What's The Difference Between the ACT vs. SAT?

Everyone knows the importance of high test scores when it comes to college admissions and merit scholarships.

(Yes, even in a “test-optional” world.)

Depending on where you live and which school your child attends, there’s almost always a “default” test that schools offer.

When deciding which test your student should prep for, it’s important to understand the difference between the ACT vs. SAT. 

Every student is practically born to take one test or the other. While the SAT and ACT serve the same purpose, and are similar in many ways, they are not created equal.

Randomly picking one of them based on what “everyone else is doing” could be disastrous for your college applications.

Fortunately, it’s easy to figure out which test you should take, and once you do, you’ll have a much better chance of getting into the school(s) of your choice.
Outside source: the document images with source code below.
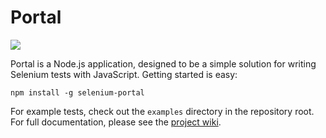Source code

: Portal
======

<img src="https://travis-ci.org/sethmcl/portal.png">

Portal is a Node.js application, designed to be a simple solution for writing Selenium tests with JavaScript. Getting started is easy:

```
npm install -g selenium-portal
```

For example tests, check out the `examples` directory in the repository root. For full documentation, please see the [project wiki](https://github.com/sethmcl/portal/wiki/Home).
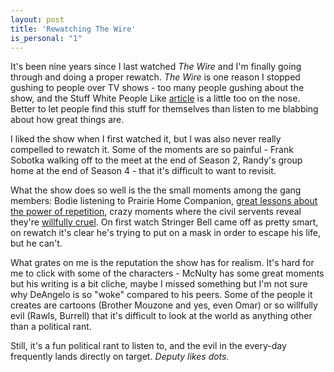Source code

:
```yaml
---
layout: post
title: 'Rewatching The Wire'
is_personal: "1"
---
```


It's been nine years since I last watched _The Wire_ and I'm finally going through and doing a proper rewatch.  _The Wire_ is one reason I stopped gushing to people over TV shows - too many people gushing about the show, and the Stuff White People Like [article](https://stuffwhitepeoplelike.com/2008/03/09/85-the-wire/) is a little too on the nose.  Better to let people find this stuff for themselves than listen to me blabbing about how great things are.

I liked the show when I first watched it, but I was also never really compelled to rewatch it.  Some of the moments are so painful - Frank Sobotka walking off to the meet at the end of Season 2, Randy's group home at the end of Season 4 - that it's difficult to want to revisit.

What the show does so well is the the small moments among the gang members: Bodie listening to Prairie Home Companion, [great lessons about the power of repetition](https://www.youtube.com/watch?v=7ttbQTz8tAE), crazy moments where the civil servents reveal they're [willfully cruel](https://www.youtube.com/watch?v=gjtz-w0Xouo).  On first watch Stringer Bell came off as pretty smart, on rewatch it's clear he's trying to put on a mask in order to escape his life, but he can't.

What grates on me is the reputation the show has for realism.  It's hard for me to click with some of the characters - McNulty has some great moments but his writing is a bit cliche, maybe I missed something but I'm not sure why DeAngelo is so "woke" compared to his peers.  Some of the people it creates are cartoons (Brother Mouzone and yes, even Omar) or so willfully evil (Rawls, Burrell) that it's difficult to look at the world as anything other than a political rant.

Still, it's a fun political rant to listen to, and the evil in the every-day frequently lands directly on target.  _Deputy likes dots._

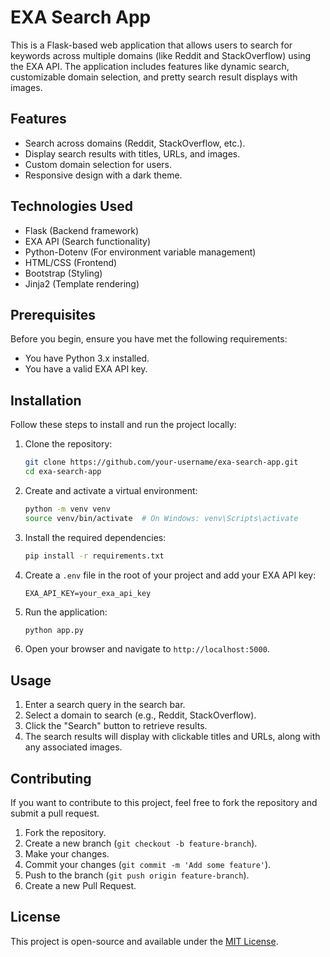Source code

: # EXA Search App

This is a Flask-based web application that allows users to search for keywords across multiple domains (like Reddit and StackOverflow) using the EXA API. The application includes features like dynamic search, customizable domain selection, and pretty search result displays with images.

## Features
- Search across domains (Reddit, StackOverflow, etc.).
- Display search results with titles, URLs, and images.
- Custom domain selection for users.
- Responsive design with a dark theme.

## Technologies Used
- Flask (Backend framework)
- EXA API (Search functionality)
- Python-Dotenv (For environment variable management)
- HTML/CSS (Frontend)
- Bootstrap (Styling)
- Jinja2 (Template rendering)

## Prerequisites

Before you begin, ensure you have met the following requirements:
- You have Python 3.x installed.
- You have a valid EXA API key.

## Installation

Follow these steps to install and run the project locally:

1. Clone the repository:

    ```bash
    git clone https://github.com/your-username/exa-search-app.git
    cd exa-search-app
    ```

2. Create and activate a virtual environment:

    ```bash
    python -m venv venv
    source venv/bin/activate  # On Windows: venv\Scripts\activate
    ```

3. Install the required dependencies:

    ```bash
    pip install -r requirements.txt
    ```

4. Create a `.env` file in the root of your project and add your EXA API key:

    ```
    EXA_API_KEY=your_exa_api_key
    ```

5. Run the application:

    ```bash
    python app.py
    ```

6. Open your browser and navigate to `http://localhost:5000`.

## Usage

1. Enter a search query in the search bar.
2. Select a domain to search (e.g., Reddit, StackOverflow).
3. Click the "Search" button to retrieve results.
4. The search results will display with clickable titles and URLs, along with any associated images.


## Contributing

If you want to contribute to this project, feel free to fork the repository and submit a pull request.

1. Fork the repository.
2. Create a new branch (`git checkout -b feature-branch`).
3. Make your changes.
4. Commit your changes (`git commit -m 'Add some feature'`).
5. Push to the branch (`git push origin feature-branch`).
6. Create a new Pull Request.

## License

This project is open-source and available under the [MIT License](LICENSE).
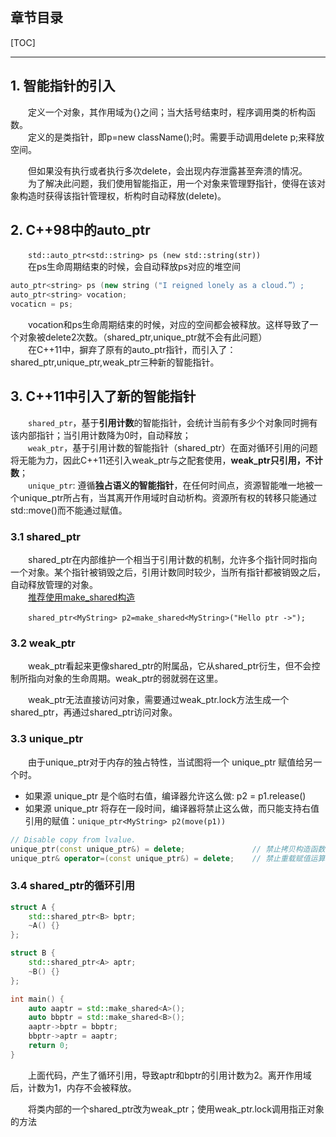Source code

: 
## 章节目录

[TOC]

---

## 1. 智能指针的引入

&emsp;&emsp;定义一个对象，其作用域为{}之间；当大括号结束时，程序调用类的析构函数。  
&emsp;&emsp;定义的是类指针，即p=new className();时。需要手动调用delete p;来释放空间。

&emsp;&emsp;但如果没有执行或者执行多次delete，会出现内存泄露甚至奔溃的情况。  
&emsp;&emsp;为了解决此问题，我们使用智能指正，用一个对象来管理野指针，使得在该对象构造时获得该指针管理权，析构时自动释放(delete)。

## 2. C++98中的auto_ptr

&emsp;&emsp;```std::auto_ptr<std::string> ps (new std::string(str))```  
&emsp;&emsp;在ps生命周期结束的时候，会自动释放ps对应的堆空间

```cpp
auto_ptr<string> ps (new string ("I reigned lonely as a cloud.”）;
auto_ptr<string> vocation; 
vocaticn = ps;
```

&emsp;&emsp;vocation和ps生命周期结束的时候，对应的空间都会被释放。这样导致了一个对象被delete2次数。（shared_ptr,unique_ptr就不会有此问题）  
&emsp;&emsp;在C++11中，摒弃了原有的auto_ptr指针，而引入了：shared_ptr,unique_ptr,weak_ptr三种新的智能指针。

## 3. C++11中引入了新的智能指针

&emsp;&emsp;```shared_ptr```，基于**引用计数**的智能指针，会统计当前有多少个对象同时拥有该内部指针；当引用计数降为0时，自动释放；  
&emsp;&emsp;```weak_ptr```，基于引用计数的智能指针（shared_ptr）在面对循环引用的问题将无能为力，因此C++11还引入weak_ptr与之配套使用，**weak_ptr只引用，不计数**；  
&emsp;&emsp;```unique_ptr```: 遵循**独占语义的智能指针**，在任何时间点，资源智能唯一地被一个unique_ptr所占有，当其离开作用域时自动析构。资源所有权的转移只能通过std::move()而不能通过赋值。

### 3.1 shared_ptr

&emsp;&emsp;shared_ptr在内部维护一个相当于引用计数的机制，允许多个指针同时指向一个对象。某个指针被销毁之后，引用计数同时较少，当所有指针都被销毁之后，自动释放管理的对象。  
&emsp;&emsp;[推荐使用make_shared构造](https://www.jianshu.com/p/03eea8262c11)

&emsp;&emsp;```shared_ptr<MyString> p2=make_shared<MyString>("Hello ptr ->");```

### 3.2 weak_ptr

&emsp;&emsp;weak_ptr看起来更像shared_ptr的附属品，它从shared_ptr衍生，但不会控制所指向对象的生命周期。weak_ptr的弱就弱在这里。

&emsp;&emsp;weak_ptr无法直接访问对象，需要通过weak_ptr.lock方法生成一个shared_ptr，再通过shared_ptr访问对象。

### 3.3 unique_ptr

&emsp;&emsp;由于unique_ptr对于内存的独占特性，当试图将一个 unique_ptr 赋值给另一个时。

- 如果源 unique_ptr 是个临时右值，编译器允许这么做: p2 = p1.release()
- 如果源 unique_ptr 将存在一段时间，编译器将禁止这么做，而只能支持右值引用的赋值：```unique_ptr<MyString> p2(move(p1))```

```cpp
// Disable copy from lvalue.
unique_ptr(const unique_ptr&) = delete;               // 禁止拷贝构造函数（复制构造函数）
unique_ptr& operator=(const unique_ptr&) = delete;    // 禁止重载赋值运算符
```

### 3.4 shared_ptr的循环引用

```cpp
struct A {
    std::shared_ptr<B> bptr;
    ~A() {}
};

struct B {
    std::shared_ptr<A> aptr;
    ~B() {}
};

int main() {
    auto aaptr = std::make_shared<A>();
    auto bbptr = std::make_shared<B>();
    aaptr->bptr = bbptr;
    bbptr->aptr = aaptr;
    return 0;
}
```

&emsp;&emsp;上面代码，产生了循环引用，导致aptr和bptr的引用计数为2。离开作用域后，计数为1，内存不会被释放。

&emsp;&emsp;将类内部的一个shared_ptr改为weak_ptr；使用weak_ptr.lock调用指正对象的方法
Differences Between the SAT & ACT

Both tests are mostly multiple choice, test your math, grammatical, and reading aptitude, and run around three hours.

College Board announced in 2020 that it would no longer offer SAT Subject Tests and also eliminated the essay portion (except for states where the essay is required for School Day test administrations).
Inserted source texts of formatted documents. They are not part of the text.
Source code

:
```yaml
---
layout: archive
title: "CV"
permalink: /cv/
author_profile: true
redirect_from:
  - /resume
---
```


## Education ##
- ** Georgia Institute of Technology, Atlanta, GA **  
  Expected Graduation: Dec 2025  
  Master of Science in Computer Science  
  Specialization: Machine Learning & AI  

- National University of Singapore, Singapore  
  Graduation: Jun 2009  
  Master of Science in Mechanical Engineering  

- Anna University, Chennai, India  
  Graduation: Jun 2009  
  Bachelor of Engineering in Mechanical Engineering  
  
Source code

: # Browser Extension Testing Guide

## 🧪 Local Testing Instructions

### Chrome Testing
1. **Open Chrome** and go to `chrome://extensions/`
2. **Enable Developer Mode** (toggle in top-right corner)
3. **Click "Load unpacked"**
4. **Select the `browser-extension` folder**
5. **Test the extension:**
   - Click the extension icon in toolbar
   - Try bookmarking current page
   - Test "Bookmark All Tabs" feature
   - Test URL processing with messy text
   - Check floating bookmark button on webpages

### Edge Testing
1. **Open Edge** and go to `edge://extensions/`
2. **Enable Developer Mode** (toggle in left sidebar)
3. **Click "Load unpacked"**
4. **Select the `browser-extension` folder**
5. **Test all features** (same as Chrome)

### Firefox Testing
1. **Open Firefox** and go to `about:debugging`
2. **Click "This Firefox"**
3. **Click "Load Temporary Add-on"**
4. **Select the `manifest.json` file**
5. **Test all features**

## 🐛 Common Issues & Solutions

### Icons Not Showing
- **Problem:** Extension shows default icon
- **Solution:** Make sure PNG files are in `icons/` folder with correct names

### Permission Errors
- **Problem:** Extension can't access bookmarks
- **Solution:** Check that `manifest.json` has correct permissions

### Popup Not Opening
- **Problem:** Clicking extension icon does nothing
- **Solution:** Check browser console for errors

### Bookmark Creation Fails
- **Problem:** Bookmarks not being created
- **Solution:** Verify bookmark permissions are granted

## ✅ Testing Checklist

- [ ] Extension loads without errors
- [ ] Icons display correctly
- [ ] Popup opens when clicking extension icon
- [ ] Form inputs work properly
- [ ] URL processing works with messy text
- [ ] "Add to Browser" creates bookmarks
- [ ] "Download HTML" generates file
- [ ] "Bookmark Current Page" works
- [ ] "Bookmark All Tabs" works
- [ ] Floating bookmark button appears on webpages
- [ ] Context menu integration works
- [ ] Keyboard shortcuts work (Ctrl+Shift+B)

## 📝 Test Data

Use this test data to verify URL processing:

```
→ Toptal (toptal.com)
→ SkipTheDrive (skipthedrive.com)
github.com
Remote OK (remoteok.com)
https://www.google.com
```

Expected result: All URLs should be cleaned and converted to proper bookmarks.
 Considering over 1.2 million took the SAT essay in the class of 2020, getting rid of it was a big deal!

Those students who cheered this decision can still expect to find a rigorous writing and language section which assesses proofreading skills in the SAT.

Both exams (supposedly) test the material that you learn in middle school and high school. 

While the material on both tests is remarkably similar (the SAT tests more vocabulary, the ACT tests a bit more math and has a “science” section that has nothing to do with science), the styles of these tests are incredibly different.

The SAT is great for students who like to ponder questions deeply, take their time, look for root causes, solve puzzles, and use their logical reasoning.

It is more challenging for students who aren’t good at logical reasoning games, or who need more straightforward directions.

The ACT is great for students who are focused, can work for long stretches without a break, and who have their ABCs of math, grammar, and sentence composition down.

It is less great for students who get stressed or distracted easily, or who aren’t good under time pressure.

To make an analogy: The ACT is a sprint, and the SAT is a chess game. If the wrong type of person takes the wrong test, they will encounter lots of frustration. If they switch to the right test, they’ll see an enormous comparative improvement in their results.

Obviously, there’s more to it than this, but understanding this basic “feel” will let you understand the critical difference between these two tests (and the critical nature of making sure you take the right one).  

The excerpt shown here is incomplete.